=== Begin Enclosure ===

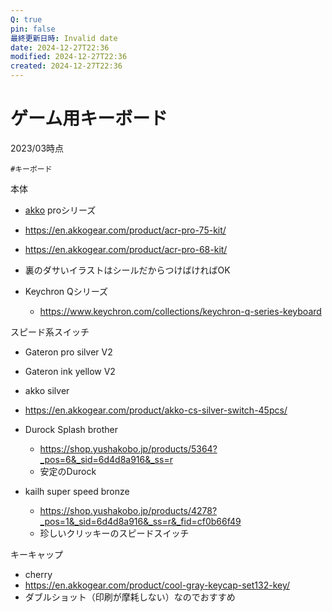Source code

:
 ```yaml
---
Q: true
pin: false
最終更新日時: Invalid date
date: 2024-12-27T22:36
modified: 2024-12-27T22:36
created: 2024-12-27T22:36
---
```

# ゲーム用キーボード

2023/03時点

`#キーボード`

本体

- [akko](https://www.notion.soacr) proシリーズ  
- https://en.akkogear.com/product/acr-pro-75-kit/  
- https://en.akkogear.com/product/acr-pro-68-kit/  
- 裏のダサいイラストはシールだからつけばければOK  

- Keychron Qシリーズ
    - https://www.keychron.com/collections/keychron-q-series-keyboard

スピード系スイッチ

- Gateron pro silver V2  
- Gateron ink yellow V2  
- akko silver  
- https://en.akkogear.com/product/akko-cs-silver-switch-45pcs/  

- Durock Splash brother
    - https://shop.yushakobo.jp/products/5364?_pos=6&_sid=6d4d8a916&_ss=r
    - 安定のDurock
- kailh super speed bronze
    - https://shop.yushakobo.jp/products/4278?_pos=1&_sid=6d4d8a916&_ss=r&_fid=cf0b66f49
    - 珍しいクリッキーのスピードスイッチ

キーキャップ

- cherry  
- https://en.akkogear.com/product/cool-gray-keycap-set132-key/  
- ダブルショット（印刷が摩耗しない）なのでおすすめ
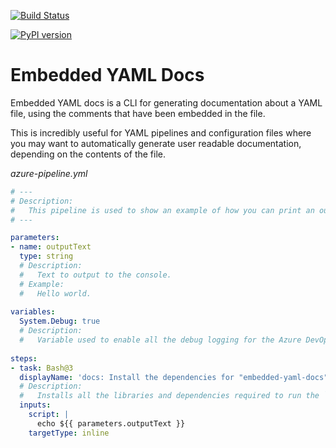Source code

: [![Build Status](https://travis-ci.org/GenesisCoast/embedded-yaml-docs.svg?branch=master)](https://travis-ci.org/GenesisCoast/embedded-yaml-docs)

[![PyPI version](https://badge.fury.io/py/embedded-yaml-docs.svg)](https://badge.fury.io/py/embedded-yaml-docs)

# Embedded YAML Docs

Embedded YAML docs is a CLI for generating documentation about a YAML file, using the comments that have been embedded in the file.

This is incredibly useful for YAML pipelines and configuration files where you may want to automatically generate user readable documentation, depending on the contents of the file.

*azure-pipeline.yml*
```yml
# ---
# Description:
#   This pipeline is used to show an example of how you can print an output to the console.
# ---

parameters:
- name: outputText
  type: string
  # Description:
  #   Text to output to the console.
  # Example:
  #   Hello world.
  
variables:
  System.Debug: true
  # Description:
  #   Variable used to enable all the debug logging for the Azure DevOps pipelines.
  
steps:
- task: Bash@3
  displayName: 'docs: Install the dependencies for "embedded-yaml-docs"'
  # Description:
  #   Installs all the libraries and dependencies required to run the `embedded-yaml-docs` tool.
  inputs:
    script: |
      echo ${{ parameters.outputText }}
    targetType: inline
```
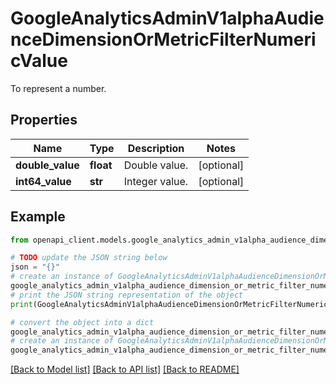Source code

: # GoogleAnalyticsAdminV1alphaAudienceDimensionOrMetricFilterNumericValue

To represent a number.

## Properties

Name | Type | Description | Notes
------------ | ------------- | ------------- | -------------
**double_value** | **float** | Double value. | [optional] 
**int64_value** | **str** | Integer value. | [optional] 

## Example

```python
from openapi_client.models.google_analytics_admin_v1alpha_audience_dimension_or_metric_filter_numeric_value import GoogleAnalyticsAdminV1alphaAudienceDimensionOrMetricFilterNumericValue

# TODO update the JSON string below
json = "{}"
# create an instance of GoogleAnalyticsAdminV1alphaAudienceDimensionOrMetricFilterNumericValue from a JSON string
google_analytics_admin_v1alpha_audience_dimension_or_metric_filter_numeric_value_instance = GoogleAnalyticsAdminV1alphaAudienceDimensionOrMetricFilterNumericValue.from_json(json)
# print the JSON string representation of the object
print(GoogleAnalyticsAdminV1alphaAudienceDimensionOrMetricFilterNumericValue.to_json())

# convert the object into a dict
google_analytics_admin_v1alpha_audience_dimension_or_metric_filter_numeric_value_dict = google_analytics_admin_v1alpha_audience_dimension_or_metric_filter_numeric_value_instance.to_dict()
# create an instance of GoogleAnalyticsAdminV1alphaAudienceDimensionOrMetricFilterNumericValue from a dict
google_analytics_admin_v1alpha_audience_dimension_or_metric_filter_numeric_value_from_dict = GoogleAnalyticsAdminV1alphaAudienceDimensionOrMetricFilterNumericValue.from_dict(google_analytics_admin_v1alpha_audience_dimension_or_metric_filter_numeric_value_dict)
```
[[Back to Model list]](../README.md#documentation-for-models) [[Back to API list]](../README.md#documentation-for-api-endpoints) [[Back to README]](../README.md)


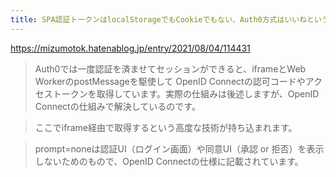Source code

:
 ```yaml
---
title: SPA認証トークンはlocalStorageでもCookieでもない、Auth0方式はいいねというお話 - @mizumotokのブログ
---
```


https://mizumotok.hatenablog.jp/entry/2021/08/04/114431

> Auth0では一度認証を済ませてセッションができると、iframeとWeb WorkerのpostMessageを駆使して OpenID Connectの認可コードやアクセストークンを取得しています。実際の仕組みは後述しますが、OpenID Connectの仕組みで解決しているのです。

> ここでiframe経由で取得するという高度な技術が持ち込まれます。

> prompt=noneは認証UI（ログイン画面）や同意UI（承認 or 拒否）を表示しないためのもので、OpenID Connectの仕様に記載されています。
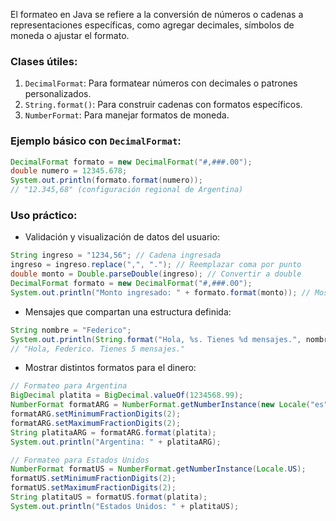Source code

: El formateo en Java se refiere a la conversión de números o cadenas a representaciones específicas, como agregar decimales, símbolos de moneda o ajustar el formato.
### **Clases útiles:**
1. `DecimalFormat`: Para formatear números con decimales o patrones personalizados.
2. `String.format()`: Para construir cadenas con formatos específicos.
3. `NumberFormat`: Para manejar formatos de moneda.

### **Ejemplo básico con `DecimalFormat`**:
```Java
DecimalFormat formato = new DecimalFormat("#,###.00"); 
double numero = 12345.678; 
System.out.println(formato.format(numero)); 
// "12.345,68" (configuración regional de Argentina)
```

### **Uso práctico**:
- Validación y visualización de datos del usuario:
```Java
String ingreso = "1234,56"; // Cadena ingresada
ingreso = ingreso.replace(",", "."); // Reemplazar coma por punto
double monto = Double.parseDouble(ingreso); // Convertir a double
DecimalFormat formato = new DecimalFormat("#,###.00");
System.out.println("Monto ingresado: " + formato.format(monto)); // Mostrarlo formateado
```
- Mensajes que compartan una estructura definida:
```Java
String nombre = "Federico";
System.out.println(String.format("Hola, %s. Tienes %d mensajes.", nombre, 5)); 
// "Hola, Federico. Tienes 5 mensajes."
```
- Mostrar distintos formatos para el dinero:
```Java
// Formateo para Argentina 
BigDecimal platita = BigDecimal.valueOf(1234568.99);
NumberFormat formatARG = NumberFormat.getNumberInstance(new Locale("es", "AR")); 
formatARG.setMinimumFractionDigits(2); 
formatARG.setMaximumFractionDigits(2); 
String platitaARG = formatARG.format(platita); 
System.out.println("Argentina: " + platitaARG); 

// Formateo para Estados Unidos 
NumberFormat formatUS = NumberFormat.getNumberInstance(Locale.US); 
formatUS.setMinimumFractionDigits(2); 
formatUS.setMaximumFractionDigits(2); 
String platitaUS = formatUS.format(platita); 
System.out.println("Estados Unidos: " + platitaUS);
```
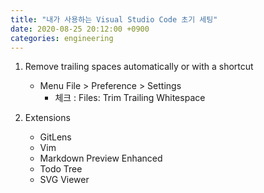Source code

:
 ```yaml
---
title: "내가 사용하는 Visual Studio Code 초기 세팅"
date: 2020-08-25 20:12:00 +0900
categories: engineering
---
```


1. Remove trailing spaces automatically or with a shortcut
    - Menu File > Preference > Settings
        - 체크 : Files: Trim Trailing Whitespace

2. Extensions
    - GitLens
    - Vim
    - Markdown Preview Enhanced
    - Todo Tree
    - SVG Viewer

=== End Enclosure ===

Exercise goal: Using the data above, tally each line that has the string "println" and report only the sum.

Answer below: 5